Embracing Your Vocation for the Second Half of Life
“No one can keep you from the second half of your own life except yourself. Nothing can inhibit your second journey except your own lack of courage, patience, and imagination. Your second journey is all yours to walk or to avoid.”
(Richard Rohr, Falling Upward)
Recently I had multiple meaningful experiences with friends old and new who happen to be retired. Each of them seem to be thriving in their current life stage. One retired from owning a preschool, another as a business owner and educator, a third as a Catholic Priest. In our conversations they share about life happenings, their hobbies, and they particularly center on the experiences that bring them meaning. Two of the three I have known for several years now and have watched them before they were considering retirement. Now, I notice how the content of their lives has changed some with their altered work schedules. What has not changed is the purpose with which they live.
Their rootedness in what is more than their work-life, their family, or even their travel reveal a thread of something that seemed to be formed much before they approached retirement. It shows up in the way they are unhurried, lacking much regret, have a good wit in their story-telling, and are engaged in a way I find hard to match in my demeanor. After being with them I feel more whole, grateful for the impression they continue to make on me and many others as well.
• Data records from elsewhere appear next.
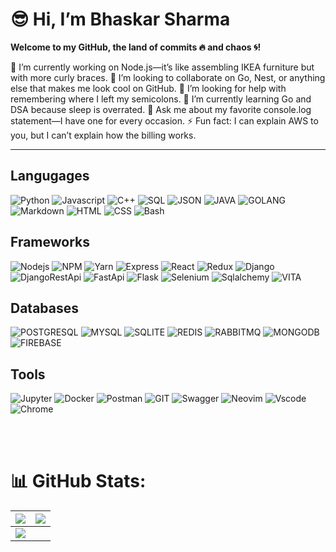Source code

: # 😎 Hi, I’m **Bhaskar Sharma**  
**Welcome to my GitHub, the land of commits 🔥 and chaos 🌀!**  


🔭 I’m currently working on Node.js—it’s like assembling IKEA furniture but with more curly braces.
👯 I’m looking to collaborate on Go, Nest, or anything else that makes me look cool on GitHub.
🤝 I’m looking for help with remembering where I left my semicolons.
🌱 I’m currently learning Go and DSA because sleep is overrated.
💬 Ask me about my favorite console.log statement—I have one for every occasion.
⚡ Fun fact: I can explain AWS to you, but I can’t explain how the billing works.


<hr>

## Langugages
![Python](https://img.shields.io/badge/Python-FFD43B?style=for-the-badge&logo=python&logoColor=darkgreen)
![Javascript](https://img.shields.io/badge/JavaScript-323330?style=for-the-badge&logo=javascript&logoColor=F7DF1E)
![C++](https://img.shields.io/badge/C%2B%2B-00599C?style=for-the-badge&logo=c%2B%2B&logoColor=white)
![SQL](https://img.shields.io/badge/Sql-F80000?style=for-the-badge&logo=sql&logoColor=black)
![JSON](https://img.shields.io/badge/json-5E5C5C?style=for-the-badge&logo=json&logoColor=white)
![JAVA](https://img.shields.io/badge/Java-ED8B00?style=for-the-badge&logo=java&logoColor=white)
![GOLANG](https://img.shields.io/badge/Go-00ADD8?style=for-the-badge&logo=go&logoColor=white)
![Markdown](https://img.shields.io/badge/Markdown-000000?style=for-the-badge&logo=markdown&logoColor=white)
![HTML](https://img.shields.io/badge/HTML5-E34F26?style=for-the-badge&logo=html5&logoColor=white)
![CSS](https://img.shields.io/badge/CSS3-1572B6?style=for-the-badge&logo=css3&logoColor=white)
![Bash](https://img.shields.io/badge/Bash-121011?style=for-the-badge&logo=gnu-bash&logoColor=white)

## Frameworks
![Nodejs](https://img.shields.io/badge/Node.js-339933?style=for-the-badge&logo=nodedotjs&logoColor=white)
![NPM](https://img.shields.io/badge/npm-CB3837?style=for-the-badge&logo=npm&logoColor=white)
![Yarn](https://img.shields.io/badge/Yarn-2C8EBB?style=for-the-badge&logo=yarn&logoColor=whit)
![Express](https://img.shields.io/badge/Express.js-000000?style=for-the-badge&logo=express&logoColor=white)
![React](https://img.shields.io/badge/React-20232A?style=for-the-badge&logo=react&logoColor=61DAFB)
![Redux](https://img.shields.io/badge/Redux-white?style=for-the-badge&logo=redux&logoColor=ff69ff)
![Django](https://img.shields.io/badge/Django-092E20?style=for-the-badge&logo=django&logoColor=green)
![DjangoRestApi](https://img.shields.io/badge/DJANGO-REST-ff1709?style=for-the-badge&logo=django&logoColor=white&color=ff1709&labelColor=gray)
![FastApi](https://img.shields.io/badge/fastapi-109989?style=for-the-badge&logo=FASTAPI&logoColor=white)
![Flask](https://img.shields.io/badge/Flask-000000?style=for-the-badge&logo=flask&logoColor=white)
![Selenium](https://img.shields.io/badge/Selenium-43B02A?style=for-the-badge&logo=Selenium&logoColor=yellow)
![Sqlalchemy](https://img.shields.io/badge/Sqlalchemy-green?style=for-the-badge&logo=Sqlalchemy&logoColor=green)
![VITA](https://img.shields.io/badge/Vite-B73BFE?style=for-the-badge&logo=vite&logoColor=FFD62E)

## Databases
![POSTGRESQL](https://img.shields.io/badge/PostgreSQL-316192?style=for-the-badge&logo=postgresql&logoColor=white)
![MYSQL](https://img.shields.io/badge/MySQL-005C84?style=for-the-badge&logo=mysql&logoColor=white)
![SQLITE](https://img.shields.io/badge/SQLite-07405E?style=for-the-badge&logo=sqlite&logoColor=white)
![REDIS](https://img.shields.io/badge/redis-%23DD0031.svg?&style=for-the-badge&logo=redis&logoColor=white)
![RABBITMQ](https://img.shields.io/badge/rabbitmq-%23FF6600.svg?&style=for-the-badge&logo=rabbitmq&logoColor=white)
![MONGODB](https://img.shields.io/badge/MongoDB-4EA94B?style=for-the-badge&logo=mongodb&logoColor=white)
![FIREBASE](https://img.shields.io/badge/firebase-ffca28?style=for-the-badge&logo=firebase&logoColor=black)

## Tools
![Jupyter](https://img.shields.io/badge/Jupyter-F37626.svg?&style=for-the-badge&logo=Jupyter&logoColor=white)
![Docker](https://img.shields.io/badge/Docker-2CA5E0?style=for-the-badge&logo=docker&logoColor=white)
![Postman](https://img.shields.io/badge/Postman-FF6C37?style=for-the-badge&logo=Postman&logoColor=white)
![GIT](https://img.shields.io/badge/Git-F05032?style=for-the-badge&logo=git&logoColor=white)
![Swagger](https://img.shields.io/badge/Swagger-85EA2D?style=for-the-badge&logo=Swagger&logoColor=white)
![Neovim](https://img.shields.io/badge/Neovim-85EA2D?style=for-the-badge&logo=Neovim&logoColor=green)
![Vscode](https://img.shields.io/badge/Visual_Studio_Code-0078D4?style=for-the-badge&logo=visual%20studio%20code&logoColor=white)
![Chrome](https://img.shields.io/badge/Google_chrome-4285F4?style=for-the-badge&logo=Google-chrome&logoColor=white)

<br/><br/>           
# 📊 GitHub Stats:

| ![](https://github-readme-stats.vercel.app/api?username=imbhaskarn&theme=dark&hide_border=false&include_all_commits=true&count_private=true) | ![](https://github-readme-streak-stats.herokuapp.com/?user=imbhaskarn&theme=dark&hide_border=false) |
|--------------------------------------------------------------------------------------------------------------------------------------------|----------------------------------------------------------------------------------------------------------------------------------------|
| ![](https://github-readme-stats.vercel.app/api/top-langs/?username=imbhaskarn&theme=dark&hide_border=false&include_all_commits=true&count_private=true&layout=compact) | |

<br/>
   
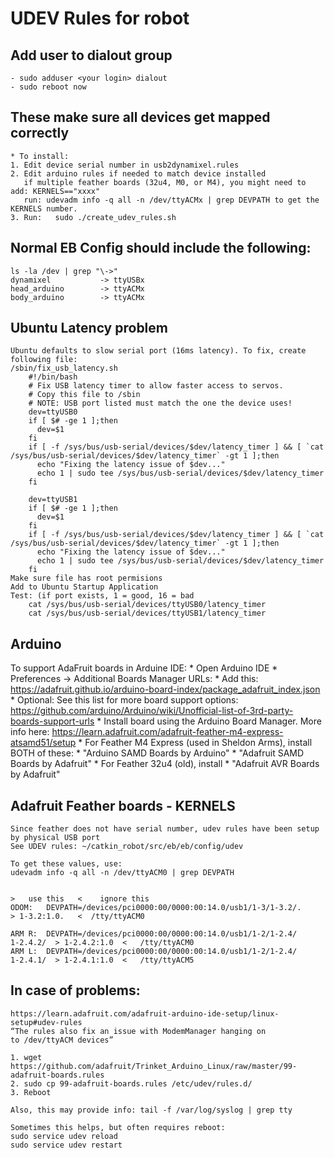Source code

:# UDEV Rules for robot

## Add user to dialout group
    - sudo adduser <your login> dialout
    - sudo reboot now 

## These make sure all devices get mapped correctly
    * To install:
    1. Edit device serial number in usb2dynamixel.rules  
    2. Edit arduino rules if needed to match device installed
       if multiple feather boards (32u4, M0, or M4), you might need to add: KERNELS=="xxxx"
       run: udevadm info -q all -n /dev/ttyACMx | grep DEVPATH to get the KERNELS number.
    3. Run:   sudo ./create_udev_rules.sh


## Normal EB Config should include the following:
    ls -la /dev | grep "\->"
    dynamixel           -> ttyUSBx
    head_arduino        -> ttyACMx
    body_arduino        -> ttyACMx
    

## Ubuntu Latency problem
    Ubuntu defaults to slow serial port (16ms latency). To fix, create following file:
    /sbin/fix_usb_latency.sh
        #!/bin/bash
        # Fix USB latency timer to allow faster access to servos.
        # Copy this file to /sbin
        # NOTE: USB port listed must match the one the device uses!
        dev=ttyUSB0
        if [ $# -ge 1 ];then
          dev=$1
        fi
        if [ -f /sys/bus/usb-serial/devices/$dev/latency_timer ] && [ `cat /sys/bus/usb-serial/devices/$dev/latency_timer` -gt 1 ];then
          echo "Fixing the latency issue of $dev..."
          echo 1 | sudo tee /sys/bus/usb-serial/devices/$dev/latency_timer
        fi

        dev=ttyUSB1
        if [ $# -ge 1 ];then
          dev=$1
        fi
        if [ -f /sys/bus/usb-serial/devices/$dev/latency_timer ] && [ `cat /sys/bus/usb-serial/devices/$dev/latency_timer` -gt 1 ];then
          echo "Fixing the latency issue of $dev..."
          echo 1 | sudo tee /sys/bus/usb-serial/devices/$dev/latency_timer
        fi
    Make sure file has root permisions
    Add to Ubuntu Startup Application
    Test: (if port exists, 1 = good, 16 = bad
        cat /sys/bus/usb-serial/devices/ttyUSB0/latency_timer
        cat /sys/bus/usb-serial/devices/ttyUSB1/latency_timer

## Arduino
To support AdaFruit boards in Arduine IDE:
    * Open Arduino IDE
    * Preferences -> Additional Boards Manager URLs:
    * Add this: 
        https://adafruit.github.io/arduino-board-index/package_adafruit_index.json
    * Optional:  See this list for more board support options: 
        https://github.com/arduino/Arduino/wiki/Unofficial-list-of-3rd-party-boards-support-urls
    * Install board using the Arduino Board Manager.  More info here:
        https://learn.adafruit.com/adafruit-feather-m4-express-atsamd51/setup
    * For Feather M4 Express (used in Sheldon Arms), install BOTH of these:
        * "Arduino SAMD Boards by Arduino"
        * "Adafruit SAMD Boards by Adafruit"
    * For Feather 32u4 (old), install 
        * "Adafruit AVR Boards by Adafruit"

## Adafruit Feather boards - KERNELS
    Since feather does not have serial number, udev rules have been setup by physical USB port
    See UDEV rules: ~/catkin_robot/src/eb/eb/config/udev

    To get these values, use:
    udevadm info -q all -n /dev/ttyACM0 | grep DEVPATH

                                                                                  >   use this   <    ignore this
    ODOM:   DEVPATH=/devices/pci0000:00/0000:00:14.0/usb1/1-3/1-3.2/.              > 1-3.2:1.0.   <  /tty/ttyACM0

    ARM R:  DEVPATH=/devices/pci0000:00/0000:00:14.0/usb1/1-2/1-2.4/     1-2.4.2/  > 1-2.4.2:1.0  <   /tty/ttyACM0
    ARM L:  DEVPATH=/devices/pci0000:00/0000:00:14.0/usb1/1-2/1-2.4/     1-2.4.1/  > 1-2.4.1:1.0  <   /tty/ttyACM5

## In case of problems:
    https://learn.adafruit.com/adafruit-arduino-ide-setup/linux-setup#udev-rules
    “The rules also fix an issue with ModemManager hanging on to /dev/ttyACM devices”

    1. wget https://github.com/adafruit/Trinket_Arduino_Linux/raw/master/99-adafruit-boards.rules
    2. sudo cp 99-adafruit-boards.rules /etc/udev/rules.d/
    3. Reboot

    Also, this may provide info: tail -f /var/log/syslog | grep tty
    
    Sometimes this helps, but often requires reboot:    
    sudo service udev reload
    sudo service udev restart



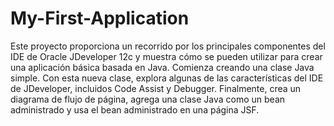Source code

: # My-First-Application

Este proyecto proporciona un recorrido por los principales componentes del IDE de Oracle JDeveloper 12c y muestra cómo se pueden utilizar para crear una aplicación básica basada en Java. Comienza creando una clase Java simple. Con esta nueva clase, explora algunas de las características del IDE de JDeveloper, incluidos Code Assist y Debugger. Finalmente, crea un diagrama de flujo de página, agrega una clase Java como un bean administrado y usa el bean administrado en una página JSF. 
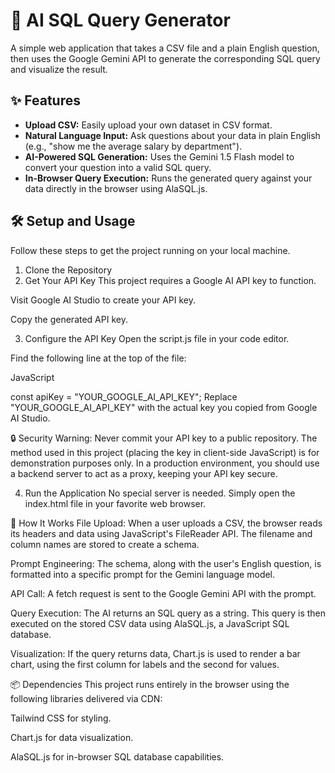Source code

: # 🤖 AI SQL Query Generator

A simple web application that takes a CSV file and a plain English question, then uses the Google Gemini API to generate the corresponding SQL query and visualize the result.

## ✨ Features

- **Upload CSV:** Easily upload your own dataset in CSV format.
- **Natural Language Input:** Ask questions about your data in plain English (e.g., "show me the average salary by department").
- **AI-Powered SQL Generation:** Uses the Gemini 1.5 Flash model to convert your question into a valid SQL query.
- **In-Browser Query Execution:** Runs the generated query against your data directly in the browser using AlaSQL.js.

## 🛠️ Setup and Usage

Follow these steps to get the project running on your local machine.
1. Clone the Repository
2. Get Your API Key
This project requires a Google AI API key to function.

Visit Google AI Studio to create your API key.

Copy the generated API key.

3. Configure the API Key
Open the script.js file in your code editor.

Find the following line at the top of the file:

JavaScript

const apiKey = "YOUR_GOOGLE_AI_API_KEY";
Replace "YOUR_GOOGLE_AI_API_KEY" with the actual key you copied from Google AI Studio.

🔒 Security Warning:
Never commit your API key to a public repository. The method used in this project (placing the key in client-side JavaScript) is for demonstration purposes only. In a production environment, you should use a backend server to act as a proxy, keeping your API key secure.

4. Run the Application
No special server is needed. Simply open the index.html file in your favorite web browser.

🚀 How It Works
File Upload: When a user uploads a CSV, the browser reads its headers and data using JavaScript's FileReader API. The filename and column names are stored to create a schema.

Prompt Engineering: The schema, along with the user's English question, is formatted into a specific prompt for the Gemini language model.

API Call: A fetch request is sent to the Google Gemini API with the prompt.

Query Execution: The AI returns an SQL query as a string. This query is then executed on the stored CSV data using AlaSQL.js, a JavaScript SQL database.

Visualization: If the query returns data, Chart.js is used to render a bar chart, using the first column for labels and the second for values.

📦 Dependencies
This project runs entirely in the browser using the following libraries delivered via CDN:

Tailwind CSS for styling.

Chart.js for data visualization.

AlaSQL.js for in-browser SQL database capabilities.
Retirement does not seem to phase their outlook or way of being with people. They are not thrown off by the transition out of productive and performance roles. In fact, it almost seems like they seamlessly moved into retirement, subbing in as needed and mentoring those who are coming behind them on occasion. While they continue to influence others, they chose to step into retirement for various reasons (health, calling, choice), letting go of what was to reimagine their preferred future.
Taking time to imagine our future, especially how we will create meaning for our lives beyond our career, requires courage. In my interviews and coaching experience, some leaders are unwilling to let go of their role due to the need to leave a legacy. I have also met with those who cruised into retirement, expecting it to fill the voids they felt during their working years.
The key issue has little to do with retirement and much more to do with who we are and how we are finding meaning, regardless of our life stage. Viktor Frankl, a psychiatrist and Holocaust survivor, frames the whole of life as being motivated by a need for meaning and purpose. In Frankl’s well-known book, Man’s Search for Meaning, he explains, “Everyone has his own specific vocation or mission in life; everyone must carry out a concrete assignment that demands fulfillment. Therein he cannot be replaced, nor can his life be repeated, thus, everyone’s task is unique as his specific opportunity to implement it.”
The second half of life merely poses a new opportunity for engaging questions around our meaning and purpose. If we do not have an understanding of how our pain, values, and vision come together to bring healing for the world, even if for the small circle we inhabit, disillusionment, mid-life crisis, and a general sense of hopelessness tend to creep in.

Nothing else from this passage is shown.